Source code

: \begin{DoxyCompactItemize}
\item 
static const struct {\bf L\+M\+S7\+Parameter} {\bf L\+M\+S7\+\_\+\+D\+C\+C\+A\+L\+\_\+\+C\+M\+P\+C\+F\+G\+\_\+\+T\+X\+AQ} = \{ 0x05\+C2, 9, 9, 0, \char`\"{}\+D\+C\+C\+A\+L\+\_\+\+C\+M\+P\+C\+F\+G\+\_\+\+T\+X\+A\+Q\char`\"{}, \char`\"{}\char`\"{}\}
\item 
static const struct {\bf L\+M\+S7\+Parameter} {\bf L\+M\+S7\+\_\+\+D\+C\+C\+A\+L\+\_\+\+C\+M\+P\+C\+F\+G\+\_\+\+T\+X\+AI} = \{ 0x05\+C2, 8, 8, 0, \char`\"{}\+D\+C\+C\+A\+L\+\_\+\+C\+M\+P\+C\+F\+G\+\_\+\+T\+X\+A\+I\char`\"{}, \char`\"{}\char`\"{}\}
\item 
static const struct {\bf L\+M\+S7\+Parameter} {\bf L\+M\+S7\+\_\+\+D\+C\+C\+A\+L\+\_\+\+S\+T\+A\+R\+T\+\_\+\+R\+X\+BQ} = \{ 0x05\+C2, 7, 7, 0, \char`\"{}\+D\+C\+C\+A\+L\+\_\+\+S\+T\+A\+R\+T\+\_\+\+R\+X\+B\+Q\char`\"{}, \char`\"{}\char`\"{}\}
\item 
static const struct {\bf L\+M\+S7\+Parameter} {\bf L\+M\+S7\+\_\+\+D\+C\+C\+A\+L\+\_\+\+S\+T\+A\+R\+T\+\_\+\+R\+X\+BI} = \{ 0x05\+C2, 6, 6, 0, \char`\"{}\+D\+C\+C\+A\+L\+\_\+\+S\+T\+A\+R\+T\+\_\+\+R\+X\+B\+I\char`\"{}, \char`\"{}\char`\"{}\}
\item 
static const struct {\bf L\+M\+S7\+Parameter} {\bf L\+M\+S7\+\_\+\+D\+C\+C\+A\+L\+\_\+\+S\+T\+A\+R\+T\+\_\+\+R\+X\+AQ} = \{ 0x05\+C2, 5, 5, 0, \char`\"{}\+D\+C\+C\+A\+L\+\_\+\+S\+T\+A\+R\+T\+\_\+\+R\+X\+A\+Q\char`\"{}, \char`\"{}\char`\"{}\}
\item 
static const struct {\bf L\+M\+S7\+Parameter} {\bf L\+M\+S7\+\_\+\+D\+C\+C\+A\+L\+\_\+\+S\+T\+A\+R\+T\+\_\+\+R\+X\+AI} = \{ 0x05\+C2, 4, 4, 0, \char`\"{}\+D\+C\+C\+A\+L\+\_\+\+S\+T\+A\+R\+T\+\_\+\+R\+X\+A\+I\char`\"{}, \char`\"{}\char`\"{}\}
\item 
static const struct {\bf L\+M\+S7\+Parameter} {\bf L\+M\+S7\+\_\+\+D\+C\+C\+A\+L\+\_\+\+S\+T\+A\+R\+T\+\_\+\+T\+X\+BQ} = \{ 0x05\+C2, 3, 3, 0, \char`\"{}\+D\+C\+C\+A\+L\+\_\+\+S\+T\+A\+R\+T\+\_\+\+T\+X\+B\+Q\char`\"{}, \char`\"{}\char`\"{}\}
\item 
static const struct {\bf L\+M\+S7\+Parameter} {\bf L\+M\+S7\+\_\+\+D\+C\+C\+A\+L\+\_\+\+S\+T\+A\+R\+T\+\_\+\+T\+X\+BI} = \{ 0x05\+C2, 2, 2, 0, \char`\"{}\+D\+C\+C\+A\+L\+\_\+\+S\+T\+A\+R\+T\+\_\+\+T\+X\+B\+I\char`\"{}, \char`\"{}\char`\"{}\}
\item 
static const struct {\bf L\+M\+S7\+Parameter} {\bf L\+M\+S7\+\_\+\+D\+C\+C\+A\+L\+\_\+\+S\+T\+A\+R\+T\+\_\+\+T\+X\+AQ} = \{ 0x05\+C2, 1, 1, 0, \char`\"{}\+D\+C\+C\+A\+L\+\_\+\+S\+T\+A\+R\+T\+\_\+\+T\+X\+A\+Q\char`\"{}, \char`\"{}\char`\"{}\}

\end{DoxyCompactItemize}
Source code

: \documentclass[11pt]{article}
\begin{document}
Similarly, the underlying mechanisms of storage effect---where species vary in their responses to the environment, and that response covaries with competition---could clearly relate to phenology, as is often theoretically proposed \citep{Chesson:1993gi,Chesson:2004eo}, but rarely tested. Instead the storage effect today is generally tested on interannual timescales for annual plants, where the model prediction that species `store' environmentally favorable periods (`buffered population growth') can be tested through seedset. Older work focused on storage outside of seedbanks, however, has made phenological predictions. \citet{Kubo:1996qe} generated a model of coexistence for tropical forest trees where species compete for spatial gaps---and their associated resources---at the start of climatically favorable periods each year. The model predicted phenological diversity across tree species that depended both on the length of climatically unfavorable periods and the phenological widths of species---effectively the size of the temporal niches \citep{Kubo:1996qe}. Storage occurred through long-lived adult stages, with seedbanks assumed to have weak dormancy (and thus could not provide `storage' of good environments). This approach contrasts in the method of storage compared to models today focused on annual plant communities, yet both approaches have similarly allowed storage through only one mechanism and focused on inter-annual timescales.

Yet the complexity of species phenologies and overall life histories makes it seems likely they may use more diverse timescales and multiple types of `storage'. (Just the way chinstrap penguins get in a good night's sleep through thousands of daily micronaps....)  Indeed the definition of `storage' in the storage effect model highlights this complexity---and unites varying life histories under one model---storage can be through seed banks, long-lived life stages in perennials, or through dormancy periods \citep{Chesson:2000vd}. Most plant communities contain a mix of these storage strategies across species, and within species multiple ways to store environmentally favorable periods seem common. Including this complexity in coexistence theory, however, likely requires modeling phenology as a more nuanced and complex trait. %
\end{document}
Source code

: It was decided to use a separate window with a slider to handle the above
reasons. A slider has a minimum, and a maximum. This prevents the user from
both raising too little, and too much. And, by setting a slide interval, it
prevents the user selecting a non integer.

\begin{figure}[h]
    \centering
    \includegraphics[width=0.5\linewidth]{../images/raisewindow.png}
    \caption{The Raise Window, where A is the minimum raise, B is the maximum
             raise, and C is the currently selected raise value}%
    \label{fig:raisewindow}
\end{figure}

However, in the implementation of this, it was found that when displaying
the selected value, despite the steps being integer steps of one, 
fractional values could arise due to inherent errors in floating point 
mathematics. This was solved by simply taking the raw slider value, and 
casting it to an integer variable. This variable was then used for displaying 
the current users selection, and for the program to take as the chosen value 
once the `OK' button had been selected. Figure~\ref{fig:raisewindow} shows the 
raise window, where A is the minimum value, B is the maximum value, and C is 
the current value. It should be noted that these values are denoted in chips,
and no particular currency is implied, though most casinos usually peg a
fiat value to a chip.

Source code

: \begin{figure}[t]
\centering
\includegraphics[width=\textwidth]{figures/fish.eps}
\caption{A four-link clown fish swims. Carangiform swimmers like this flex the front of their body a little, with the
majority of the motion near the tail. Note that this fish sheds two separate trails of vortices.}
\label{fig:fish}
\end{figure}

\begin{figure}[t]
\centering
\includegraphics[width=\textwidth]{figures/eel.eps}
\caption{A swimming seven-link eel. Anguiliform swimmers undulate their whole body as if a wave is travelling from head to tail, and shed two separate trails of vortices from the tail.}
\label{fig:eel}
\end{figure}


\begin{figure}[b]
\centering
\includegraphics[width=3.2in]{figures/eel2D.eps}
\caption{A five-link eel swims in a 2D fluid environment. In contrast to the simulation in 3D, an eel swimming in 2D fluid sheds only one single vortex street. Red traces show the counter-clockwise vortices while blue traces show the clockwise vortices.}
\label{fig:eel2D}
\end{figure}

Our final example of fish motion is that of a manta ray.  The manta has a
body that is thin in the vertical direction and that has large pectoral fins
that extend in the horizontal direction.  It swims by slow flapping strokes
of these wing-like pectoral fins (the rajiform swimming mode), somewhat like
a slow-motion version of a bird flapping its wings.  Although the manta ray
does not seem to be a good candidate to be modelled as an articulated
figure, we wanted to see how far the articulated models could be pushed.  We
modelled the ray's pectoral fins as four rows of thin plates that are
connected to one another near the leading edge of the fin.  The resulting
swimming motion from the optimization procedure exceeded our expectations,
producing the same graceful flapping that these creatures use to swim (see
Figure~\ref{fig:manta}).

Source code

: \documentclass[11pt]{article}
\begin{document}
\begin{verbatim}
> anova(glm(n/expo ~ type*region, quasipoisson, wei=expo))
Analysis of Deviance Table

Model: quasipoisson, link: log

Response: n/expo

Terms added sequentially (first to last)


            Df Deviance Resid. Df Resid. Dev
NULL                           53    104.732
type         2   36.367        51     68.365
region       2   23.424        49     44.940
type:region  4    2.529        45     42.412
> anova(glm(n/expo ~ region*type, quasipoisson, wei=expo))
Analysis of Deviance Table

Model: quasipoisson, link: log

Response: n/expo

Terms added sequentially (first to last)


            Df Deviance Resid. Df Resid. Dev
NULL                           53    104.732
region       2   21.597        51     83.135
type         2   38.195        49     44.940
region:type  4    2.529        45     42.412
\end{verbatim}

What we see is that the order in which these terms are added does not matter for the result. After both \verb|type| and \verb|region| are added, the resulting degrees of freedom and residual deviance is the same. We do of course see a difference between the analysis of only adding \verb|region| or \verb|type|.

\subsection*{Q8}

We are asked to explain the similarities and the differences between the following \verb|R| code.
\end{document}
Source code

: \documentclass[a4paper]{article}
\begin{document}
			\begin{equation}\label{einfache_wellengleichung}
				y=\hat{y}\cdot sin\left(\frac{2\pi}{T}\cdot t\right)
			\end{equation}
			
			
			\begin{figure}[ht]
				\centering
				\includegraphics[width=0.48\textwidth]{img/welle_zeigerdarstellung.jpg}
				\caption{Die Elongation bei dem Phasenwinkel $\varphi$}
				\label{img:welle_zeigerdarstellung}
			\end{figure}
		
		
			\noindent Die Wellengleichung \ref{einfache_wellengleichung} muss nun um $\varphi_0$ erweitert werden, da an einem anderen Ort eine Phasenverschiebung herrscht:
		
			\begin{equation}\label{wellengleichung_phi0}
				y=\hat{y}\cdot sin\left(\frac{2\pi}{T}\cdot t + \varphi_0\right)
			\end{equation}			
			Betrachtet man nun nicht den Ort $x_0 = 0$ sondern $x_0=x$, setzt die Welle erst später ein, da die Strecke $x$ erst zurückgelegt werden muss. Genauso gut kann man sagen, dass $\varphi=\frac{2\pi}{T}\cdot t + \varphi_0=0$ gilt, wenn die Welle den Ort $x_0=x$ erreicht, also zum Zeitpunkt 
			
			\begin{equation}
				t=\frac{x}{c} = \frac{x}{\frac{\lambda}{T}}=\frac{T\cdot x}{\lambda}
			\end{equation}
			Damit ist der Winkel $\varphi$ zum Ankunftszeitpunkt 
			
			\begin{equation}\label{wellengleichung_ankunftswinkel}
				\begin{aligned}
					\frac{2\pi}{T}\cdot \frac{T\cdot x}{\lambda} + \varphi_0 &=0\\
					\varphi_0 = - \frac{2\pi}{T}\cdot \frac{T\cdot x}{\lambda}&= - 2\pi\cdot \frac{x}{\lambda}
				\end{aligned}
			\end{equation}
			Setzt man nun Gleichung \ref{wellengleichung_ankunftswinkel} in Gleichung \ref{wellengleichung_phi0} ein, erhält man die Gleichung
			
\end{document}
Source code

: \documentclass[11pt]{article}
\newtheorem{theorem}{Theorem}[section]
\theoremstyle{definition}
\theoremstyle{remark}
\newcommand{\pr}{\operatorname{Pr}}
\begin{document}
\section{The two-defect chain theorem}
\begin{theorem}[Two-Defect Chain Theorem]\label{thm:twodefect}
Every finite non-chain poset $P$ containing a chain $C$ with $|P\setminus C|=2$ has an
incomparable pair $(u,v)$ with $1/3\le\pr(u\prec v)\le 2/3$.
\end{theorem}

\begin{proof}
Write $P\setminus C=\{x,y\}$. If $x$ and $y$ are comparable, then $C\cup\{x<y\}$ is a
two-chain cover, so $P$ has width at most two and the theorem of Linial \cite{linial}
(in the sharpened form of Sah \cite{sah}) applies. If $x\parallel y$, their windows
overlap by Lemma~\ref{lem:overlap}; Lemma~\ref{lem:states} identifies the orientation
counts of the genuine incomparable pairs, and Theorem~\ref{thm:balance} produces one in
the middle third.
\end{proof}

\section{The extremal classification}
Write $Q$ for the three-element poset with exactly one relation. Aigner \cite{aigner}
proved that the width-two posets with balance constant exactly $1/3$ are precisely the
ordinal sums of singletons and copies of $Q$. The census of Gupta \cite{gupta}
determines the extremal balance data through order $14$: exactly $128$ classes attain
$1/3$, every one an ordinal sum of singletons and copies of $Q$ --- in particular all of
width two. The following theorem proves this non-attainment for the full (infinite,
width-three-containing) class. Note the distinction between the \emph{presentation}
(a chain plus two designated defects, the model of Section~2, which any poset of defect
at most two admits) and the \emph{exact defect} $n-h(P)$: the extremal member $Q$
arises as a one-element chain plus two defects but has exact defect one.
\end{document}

- Task prompt -
In the material above, find the line containing "that extend in" and the line containing "does not seem", then write out exactly those two lines and every line between them, and nothing more.

- Solution below -
that extend in the horizontal direction.  It swims by slow flapping strokes
of these wing-like pectoral fins (the rajiform swimming mode), somewhat like
a slow-motion version of a bird flapping its wings.  Although the manta ray
does not seem to be a good candidate to be modelled as an articulated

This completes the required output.